Friday, April 20, 2001



HIFF



The horror, the
horror, where’d
it come from?

"The American Nightmare"
Screens at 8:30 p.m. Sunday
StarStar1/2

The title of Adam Simon's documentary -- "The American Nightmare" -- refers both to the social upheavals of the '60s (race riots, assassinations, Vietnam) and the new style of horror film that began to appear around the same time. It is the filmmaker's contention that "The Last House on the Left," "Texas Chainsaw Massacre" and others, ostensibly gross-out movies, were in fact the work of artists -- auteurs, if you will -- responding to the growing chaos around them.

Wes Craven, the metteur-en-scene behind the "Scream" series puts it this way: "As Alan Ginsburg said in 'Howl,' all that bad karma has to go somewhere."

Several film professors from leading universities weigh in on this issue, all concluding that bad karma led not only to good films, but some of the best films America has ever produced.

Speaking of "Night of the Living Dead," for instance, a professor at Berkeley calls the flick "one of the great American films." This is where Simon's documentary begins to get into trouble. No one disputes that these are cult classics, but this is a far cry from installing them in the Pantheon. For that to happen, the films would have to offer a more focused critique of the culture of violence from which they arose. Uttering words like "My Lai" and "montage" in the same sentence doesn't mean the two can be equated.

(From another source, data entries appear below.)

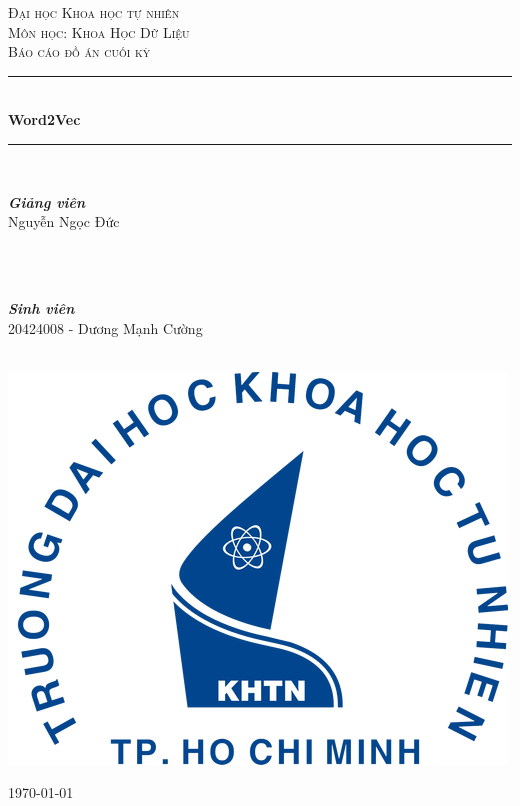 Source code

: \documentclass[12pt]{article}
\begin{document}
\begin{titlepage}

\newcommand{\HRule}{\rule{\linewidth}{0.5mm}} 
  
  \center
  
  \textsc{\LARGE Đại học Khoa học tự nhiên}\\[1.5cm] 
  \textsc{\Large Môn học: Khoa Học Dữ Liệu}\\[0.5cm] 
  \textsc{\large Báo cáo đồ án cuối kỳ}\\[0.5cm] 
  
  \HRule \\[0.4cm]
  { \huge \bfseries Word2Vec}\\[0.4cm]
  \HRule \\[1.5cm]

  \begin{minipage}{0.4\textwidth}
  \begin{flushleft} \large
  \emph{\textbf{Giảng viên}}\\
  Nguyễn Ngọc Đức 
  \end{flushleft}
  \end{minipage}
  ~
  \begin{minipage}{0.4\textwidth}
  \begin{flushright}
    \large \emph{\\[3cm]\textbf{Sinh viên}} \\
    20424008 - Dương Mạnh Cường
  \end{flushright}
  \end{minipage}\\[2cm]

  \includegraphics{./images/logo_hcmus.png}\\[1cm]
  \vfill

  \today
  
  \end{titlepage}
\end{document}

Nevertheless, if the last time you saw "Night of the Living Dead," say, was at a midnight screening in some altered state of consciousness, you might be surprised to find how much the film was a comment on the racial climate of the day. Ever wonder why the protagonist was a black man, and what his massacre at the hands of some aw-shucks white sheriffs might mean? And what about the montage over the end credit sequence, when they carry him with meat hooks to a funeral pyre?

Its overreaching tendencies aside, "American Nightmare" contains revealing interviews with some of the masters of schlock horror -- George Romero, John Carpenter, David Cronenberg and others -- and intersperses them with extensive clips some of the best sequences of cannibalism and dismemberment ever filmed.